From a letter I wrote back to the guy who gave me the photos....

"The reason I like exploring and writing about places like this in the
Rust Belt is that they need new identities now that they've been
abandoned by people. It's the idea that a building is born, put
together piece by piece, and then matures and soaks in all the stories
and experiences of the people that use it. Then when it's abandoned,
it grows up into another creature, something living in the environment
like a mountain or a river, even more permanent than a tree or people,
a natural organic new landscape. So building a city is like breeding
new mountains. In the same way that we value looking at a cliff face
or a rhinoceros, we should value looking at what these places become
after we leave them. Actually, even more so, because of the people
they came from, like they are our children sort of. I had this
discussion with A. the other day, about how I don't like buildings
that are all glass because they are fragile, and won't last the way
the stone and brick ones will. He felt it was okay for a building to
be temporary and only around for it's use. I think we should build
things that last for centuries, and you know, KEEP using them, or if
they get abandoned, use them again.
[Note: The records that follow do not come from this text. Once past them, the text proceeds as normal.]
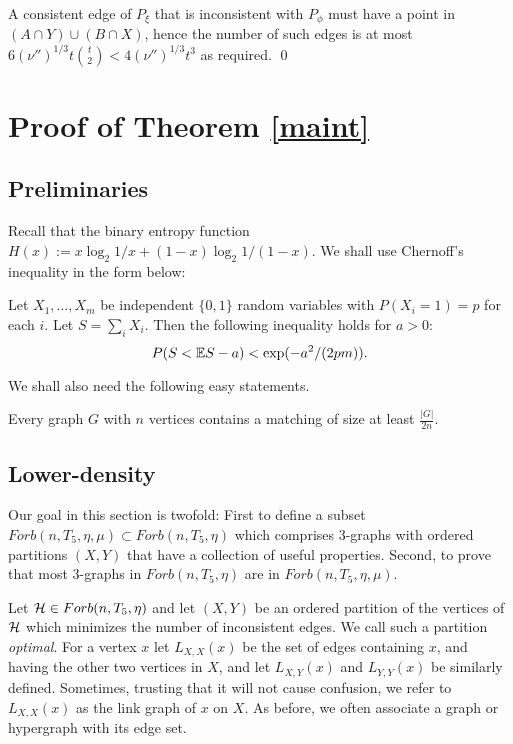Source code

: \documentclass[11pt]{article}
\begin{document}
A consistent edge of $P_{\xi}$ that is inconsistent with $P_{\phi}$
must have a point in $(A \cap Y)\cup  (B \cap X)$, hence the number
of such edges is at most $6(\nu'')^{1/3} t{t \choose
2}<4(\nu'')^{1/3}t^3$ as required.  \qed

\section{Proof of Theorem \ref{maint}}\label{sectproofmain}

\subsection{Preliminaries}\label{subsecpre}



 Recall that  the binary entropy function $H(x):=
x\log_2 1/x+ (1-x)\log_2 1/(1-x).$
We shall use Chernoff's inequality in the form below:

\begin{theorem}\label{chernoff}
Let $X_1,\ldots,X_m$ be independent $\{0,1\}$ random variables with
$P(X_i=1)=p$ for each $i$. Let $S=\sum_i X_i$. Then the following
inequality holds for
$a>0$:\\
$$P(S < {\mathbb E} S - a) < \exp(-a^2/(2pm)).$$
\end{theorem}

We shall also need the following easy statements.

\begin{lemma}\label{matching}
Every graph $G$ with $n$ vertices contains a matching of size at
least $\frac{|G|}{2n}$.
\end{lemma}


\subsection{Lower-density}\label{sublower}


Our goal in this section is twofold: First to define a subset
$Forb(n,T_5,\eta,\mu)\subset Forb(n,T_5,\eta)$ which comprises
3-graphs with ordered partitions $(X,Y)$ that have a collection
of useful properties. Second, to prove that most 3-graphs in
$Forb(n,T_5,\eta)$ are in $Forb(n,T_5,\eta,\mu)$.

 Let $\mathcal{H}\in
Forb(n,T_5,\eta)$ and let $(X,Y)$ be an ordered partition of
the vertices of $\mathcal{H}$ which minimizes the number of inconsistent
edges. We call such a partition {\it optimal}. For a vertex $x$
let $L_{X,X}(x)$ be the set of edges containing $x$,
 and having the other two vertices in $X$, and let
 $ L_{X,Y}(x)$ and $L_{Y,Y}(x)$ be similarly defined. Sometimes, trusting that it will not cause confusion, we refer to
 $L_{X,X}(x)$ as the link graph of $x$ on $X$.  As before, we often associate a graph or hypergraph with its edge set.
\end{document}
You would never breed children to
be pretty but breakable, you want them to be survivors."

You want them to have experience is maybe what I mean. You want them to have that slight quiet whisper of "this is how you behave on holidays." But like so many things with experience, people dogs cars, most of the time they just get thrown away. I just made you think of that Sarah McLachlan ad didn't I? Sorry. That one makes me cry every time.

5 comments:

  1. I vaguely remember being dragged kicking and screaming into this church by my grandmother in the late 1950s. We lived in Erie, just up the lake a piece, and my grandmother took me on trips on the train from time to time. Often to Cleveland, occasionally to Buffalo. This would have been the type of place we'd have to go to on Sunday morning before taking the train back to Erie. (I became an atheist at the first available opportunity.)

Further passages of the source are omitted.